Exercise requirements - Below is a block of records; repeat each one exactly.

Data supplied -

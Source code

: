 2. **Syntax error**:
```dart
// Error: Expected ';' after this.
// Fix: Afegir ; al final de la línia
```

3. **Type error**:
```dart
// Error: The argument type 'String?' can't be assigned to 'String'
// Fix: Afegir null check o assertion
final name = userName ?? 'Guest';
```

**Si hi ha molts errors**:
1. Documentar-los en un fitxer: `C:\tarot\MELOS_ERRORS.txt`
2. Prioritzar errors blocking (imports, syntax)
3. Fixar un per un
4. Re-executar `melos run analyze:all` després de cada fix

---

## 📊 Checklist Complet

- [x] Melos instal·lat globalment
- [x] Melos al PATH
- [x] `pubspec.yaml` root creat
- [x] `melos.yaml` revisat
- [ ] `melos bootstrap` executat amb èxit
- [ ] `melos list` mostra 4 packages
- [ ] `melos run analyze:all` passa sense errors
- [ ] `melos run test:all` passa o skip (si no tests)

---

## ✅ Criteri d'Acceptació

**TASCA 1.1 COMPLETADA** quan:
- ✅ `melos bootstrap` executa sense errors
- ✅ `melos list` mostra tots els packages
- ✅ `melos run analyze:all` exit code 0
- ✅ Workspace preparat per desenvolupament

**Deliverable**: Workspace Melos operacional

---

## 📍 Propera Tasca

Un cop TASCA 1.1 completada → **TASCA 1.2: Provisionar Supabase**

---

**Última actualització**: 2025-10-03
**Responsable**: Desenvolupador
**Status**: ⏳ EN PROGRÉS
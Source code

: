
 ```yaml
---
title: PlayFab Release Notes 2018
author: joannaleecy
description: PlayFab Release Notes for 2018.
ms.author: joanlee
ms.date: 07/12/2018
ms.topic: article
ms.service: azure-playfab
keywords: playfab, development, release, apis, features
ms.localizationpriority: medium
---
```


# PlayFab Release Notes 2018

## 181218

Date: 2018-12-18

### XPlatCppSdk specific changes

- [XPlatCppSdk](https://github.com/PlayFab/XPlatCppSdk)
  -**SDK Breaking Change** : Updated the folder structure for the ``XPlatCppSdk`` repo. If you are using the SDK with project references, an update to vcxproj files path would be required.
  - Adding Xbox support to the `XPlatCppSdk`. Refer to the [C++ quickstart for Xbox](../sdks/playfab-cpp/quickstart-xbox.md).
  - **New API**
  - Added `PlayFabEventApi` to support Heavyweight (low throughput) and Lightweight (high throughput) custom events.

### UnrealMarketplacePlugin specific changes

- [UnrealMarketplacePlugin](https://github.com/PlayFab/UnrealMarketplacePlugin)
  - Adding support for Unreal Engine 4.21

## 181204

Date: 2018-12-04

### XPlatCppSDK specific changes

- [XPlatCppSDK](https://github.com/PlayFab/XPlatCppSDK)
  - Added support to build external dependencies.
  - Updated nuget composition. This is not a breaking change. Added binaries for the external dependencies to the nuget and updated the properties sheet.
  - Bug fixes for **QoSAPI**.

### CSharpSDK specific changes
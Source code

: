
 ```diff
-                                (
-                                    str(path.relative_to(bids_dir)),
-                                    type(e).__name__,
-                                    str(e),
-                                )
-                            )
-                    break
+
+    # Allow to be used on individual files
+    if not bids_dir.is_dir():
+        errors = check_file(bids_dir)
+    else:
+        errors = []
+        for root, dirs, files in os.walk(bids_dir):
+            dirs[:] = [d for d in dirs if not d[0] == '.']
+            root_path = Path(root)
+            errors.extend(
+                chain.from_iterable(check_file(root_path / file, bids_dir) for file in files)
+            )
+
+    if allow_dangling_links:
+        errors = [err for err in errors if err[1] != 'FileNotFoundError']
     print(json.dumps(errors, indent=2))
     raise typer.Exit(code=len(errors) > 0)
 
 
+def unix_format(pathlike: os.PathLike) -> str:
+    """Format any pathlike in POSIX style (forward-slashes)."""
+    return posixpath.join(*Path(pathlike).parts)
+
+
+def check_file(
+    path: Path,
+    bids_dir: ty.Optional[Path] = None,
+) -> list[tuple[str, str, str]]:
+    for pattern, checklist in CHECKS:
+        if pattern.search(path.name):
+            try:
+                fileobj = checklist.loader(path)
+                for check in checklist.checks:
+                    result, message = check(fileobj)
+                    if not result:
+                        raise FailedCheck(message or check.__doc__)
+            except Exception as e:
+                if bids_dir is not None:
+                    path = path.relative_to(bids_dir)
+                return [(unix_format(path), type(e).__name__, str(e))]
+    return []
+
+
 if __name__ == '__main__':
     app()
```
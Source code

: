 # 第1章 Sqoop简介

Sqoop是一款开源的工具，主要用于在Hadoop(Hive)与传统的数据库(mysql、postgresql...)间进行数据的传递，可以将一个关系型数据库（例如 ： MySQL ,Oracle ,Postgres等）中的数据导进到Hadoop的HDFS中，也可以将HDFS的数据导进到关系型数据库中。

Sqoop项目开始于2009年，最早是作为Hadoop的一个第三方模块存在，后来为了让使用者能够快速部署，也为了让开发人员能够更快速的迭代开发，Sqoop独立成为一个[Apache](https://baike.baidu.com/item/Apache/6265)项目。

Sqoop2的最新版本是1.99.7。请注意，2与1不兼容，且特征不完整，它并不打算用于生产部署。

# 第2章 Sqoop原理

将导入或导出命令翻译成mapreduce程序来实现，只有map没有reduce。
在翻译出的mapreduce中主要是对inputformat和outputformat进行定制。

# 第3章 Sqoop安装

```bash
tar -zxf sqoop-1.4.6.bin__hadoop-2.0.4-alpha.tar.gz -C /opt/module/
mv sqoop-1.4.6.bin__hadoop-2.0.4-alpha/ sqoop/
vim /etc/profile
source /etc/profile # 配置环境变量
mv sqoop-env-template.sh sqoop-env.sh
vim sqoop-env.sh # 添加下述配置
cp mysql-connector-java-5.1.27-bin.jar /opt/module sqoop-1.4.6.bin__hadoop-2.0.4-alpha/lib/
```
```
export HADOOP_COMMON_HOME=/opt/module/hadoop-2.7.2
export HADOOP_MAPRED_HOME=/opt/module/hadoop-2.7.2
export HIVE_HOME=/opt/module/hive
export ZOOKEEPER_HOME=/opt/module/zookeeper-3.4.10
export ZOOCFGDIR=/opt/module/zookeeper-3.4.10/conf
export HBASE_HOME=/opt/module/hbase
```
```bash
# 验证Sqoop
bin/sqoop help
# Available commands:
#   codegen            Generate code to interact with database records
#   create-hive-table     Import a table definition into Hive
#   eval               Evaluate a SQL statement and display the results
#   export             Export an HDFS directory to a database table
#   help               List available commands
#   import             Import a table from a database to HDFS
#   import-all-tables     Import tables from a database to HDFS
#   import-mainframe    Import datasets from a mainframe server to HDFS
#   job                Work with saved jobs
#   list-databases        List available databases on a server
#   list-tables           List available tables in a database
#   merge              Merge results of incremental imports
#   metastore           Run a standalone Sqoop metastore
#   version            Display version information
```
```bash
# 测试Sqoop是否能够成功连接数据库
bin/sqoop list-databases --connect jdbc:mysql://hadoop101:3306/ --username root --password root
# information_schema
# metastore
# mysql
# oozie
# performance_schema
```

The answer -
Source code

: 2. **Syntax error**:
```dart
// Error: Expected ';' after this.
// Fix: Afegir ; al final de la línia
```

3. **Type error**:
```dart
// Error: The argument type 'String?' can't be assigned to 'String'
// Fix: Afegir null check o assertion
final name = userName ?? 'Guest';
```

**Si hi ha molts errors**:
1. Documentar-los en un fitxer: `C:\tarot\MELOS_ERRORS.txt`
2. Prioritzar errors blocking (imports, syntax)
3. Fixar un per un
4. Re-executar `melos run analyze:all` després de cada fix

---

## 📊 Checklist Complet

- [x] Melos instal·lat globalment
- [x] Melos al PATH
- [x] `pubspec.yaml` root creat
- [x] `melos.yaml` revisat
- [ ] `melos bootstrap` executat amb èxit
- [ ] `melos list` mostra 4 packages
- [ ] `melos run analyze:all` passa sense errors
- [ ] `melos run test:all` passa o skip (si no tests)

---

## ✅ Criteri d'Acceptació

**TASCA 1.1 COMPLETADA** quan:
- ✅ `melos bootstrap` executa sense errors
- ✅ `melos list` mostra tots els packages
- ✅ `melos run analyze:all` exit code 0
- ✅ Workspace preparat per desenvolupament

**Deliverable**: Workspace Melos operacional

---

## 📍 Propera Tasca

Un cop TASCA 1.1 completada → **TASCA 1.2: Provisionar Supabase**

---

**Última actualització**: 2025-10-03
**Responsable**: Desenvolupador
**Status**: ⏳ EN PROGRÉS
Source code

:
 ```yaml
---
title: PlayFab Release Notes 2018
author: joannaleecy
description: PlayFab Release Notes for 2018.
ms.author: joanlee
ms.date: 07/12/2018
ms.topic: article
ms.service: azure-playfab
keywords: playfab, development, release, apis, features
ms.localizationpriority: medium
---
```


# PlayFab Release Notes 2018

## 181218

Date: 2018-12-18

### XPlatCppSdk specific changes

- [XPlatCppSdk](https://github.com/PlayFab/XPlatCppSdk)
  -**SDK Breaking Change** : Updated the folder structure for the ``XPlatCppSdk`` repo. If you are using the SDK with project references, an update to vcxproj files path would be required.
  - Adding Xbox support to the `XPlatCppSdk`. Refer to the [C++ quickstart for Xbox](../sdks/playfab-cpp/quickstart-xbox.md).
  - **New API**
  - Added `PlayFabEventApi` to support Heavyweight (low throughput) and Lightweight (high throughput) custom events.

### UnrealMarketplacePlugin specific changes

- [UnrealMarketplacePlugin](https://github.com/PlayFab/UnrealMarketplacePlugin)
  - Adding support for Unreal Engine 4.21

## 181204

Date: 2018-12-04

### XPlatCppSDK specific changes

- [XPlatCppSDK](https://github.com/PlayFab/XPlatCppSDK)
  - Added support to build external dependencies.
  - Updated nuget composition. This is not a breaking change. Added binaries for the external dependencies to the nuget and updated the properties sheet.
  - Bug fixes for **QoSAPI**.

### CSharpSDK specific changes
Source code

:
 ```diff
-                                (
-                                    str(path.relative_to(bids_dir)),
-                                    type(e).__name__,
-                                    str(e),
-                                )
-                            )
-                    break
+
+    # Allow to be used on individual files
+    if not bids_dir.is_dir():
+        errors = check_file(bids_dir)
+    else:
+        errors = []
+        for root, dirs, files in os.walk(bids_dir):
+            dirs[:] = [d for d in dirs if not d[0] == '.']
+            root_path = Path(root)
+            errors.extend(
+                chain.from_iterable(check_file(root_path / file, bids_dir) for file in files)
+            )
+
+    if allow_dangling_links:
+        errors = [err for err in errors if err[1] != 'FileNotFoundError']
     print(json.dumps(errors, indent=2))
     raise typer.Exit(code=len(errors) > 0)
 
 
+def unix_format(pathlike: os.PathLike) -> str:
+    """Format any pathlike in POSIX style (forward-slashes)."""
+    return posixpath.join(*Path(pathlike).parts)
+
+
+def check_file(
+    path: Path,
+    bids_dir: ty.Optional[Path] = None,
+) -> list[tuple[str, str, str]]:
+    for pattern, checklist in CHECKS:
+        if pattern.search(path.name):
+            try:
+                fileobj = checklist.loader(path)
+                for check in checklist.checks:
+                    result, message = check(fileobj)
+                    if not result:
+                        raise FailedCheck(message or check.__doc__)
+            except Exception as e:
+                if bids_dir is not None:
+                    path = path.relative_to(bids_dir)
+                return [(unix_format(path), type(e).__name__, str(e))]
+    return []
+
+
 if __name__ == '__main__':
     app()
```
Source code

: # 第1章 Sqoop简介

Sqoop是一款开源的工具，主要用于在Hadoop(Hive)与传统的数据库(mysql、postgresql...)间进行数据的传递，可以将一个关系型数据库（例如 ： MySQL ,Oracle ,Postgres等）中的数据导进到Hadoop的HDFS中，也可以将HDFS的数据导进到关系型数据库中。

Sqoop项目开始于2009年，最早是作为Hadoop的一个第三方模块存在，后来为了让使用者能够快速部署，也为了让开发人员能够更快速的迭代开发，Sqoop独立成为一个[Apache](https://baike.baidu.com/item/Apache/6265)项目。

Sqoop2的最新版本是1.99.7。请注意，2与1不兼容，且特征不完整，它并不打算用于生产部署。

# 第2章 Sqoop原理

将导入或导出命令翻译成mapreduce程序来实现，只有map没有reduce。
在翻译出的mapreduce中主要是对inputformat和outputformat进行定制。

# 第3章 Sqoop安装

```bash
tar -zxf sqoop-1.4.6.bin__hadoop-2.0.4-alpha.tar.gz -C /opt/module/
mv sqoop-1.4.6.bin__hadoop-2.0.4-alpha/ sqoop/
vim /etc/profile
source /etc/profile # 配置环境变量
mv sqoop-env-template.sh sqoop-env.sh
vim sqoop-env.sh # 添加下述配置
cp mysql-connector-java-5.1.27-bin.jar /opt/module sqoop-1.4.6.bin__hadoop-2.0.4-alpha/lib/
```
```
export HADOOP_COMMON_HOME=/opt/module/hadoop-2.7.2
export HADOOP_MAPRED_HOME=/opt/module/hadoop-2.7.2
export HIVE_HOME=/opt/module/hive
export ZOOKEEPER_HOME=/opt/module/zookeeper-3.4.10
export ZOOCFGDIR=/opt/module/zookeeper-3.4.10/conf
export HBASE_HOME=/opt/module/hbase
```
```bash
# 验证Sqoop
bin/sqoop help
# Available commands:
#   codegen            Generate code to interact with database records
#   create-hive-table     Import a table definition into Hive
#   eval               Evaluate a SQL statement and display the results
#   export             Export an HDFS directory to a database table
#   help               List available commands
#   import             Import a table from a database to HDFS
#   import-all-tables     Import tables from a database to HDFS
#   import-mainframe    Import datasets from a mainframe server to HDFS
#   job                Work with saved jobs
#   list-databases        List available databases on a server
#   list-tables           List available tables in a database
#   merge              Merge results of incremental imports
#   metastore           Run a standalone Sqoop metastore
#   version            Display version information
```
```bash
# 测试Sqoop是否能够成功连接数据库
bin/sqoop list-databases --connect jdbc:mysql://hadoop101:3306/ --username root --password root
# information_schema
# metastore
# mysql
# oozie
# performance_schema
```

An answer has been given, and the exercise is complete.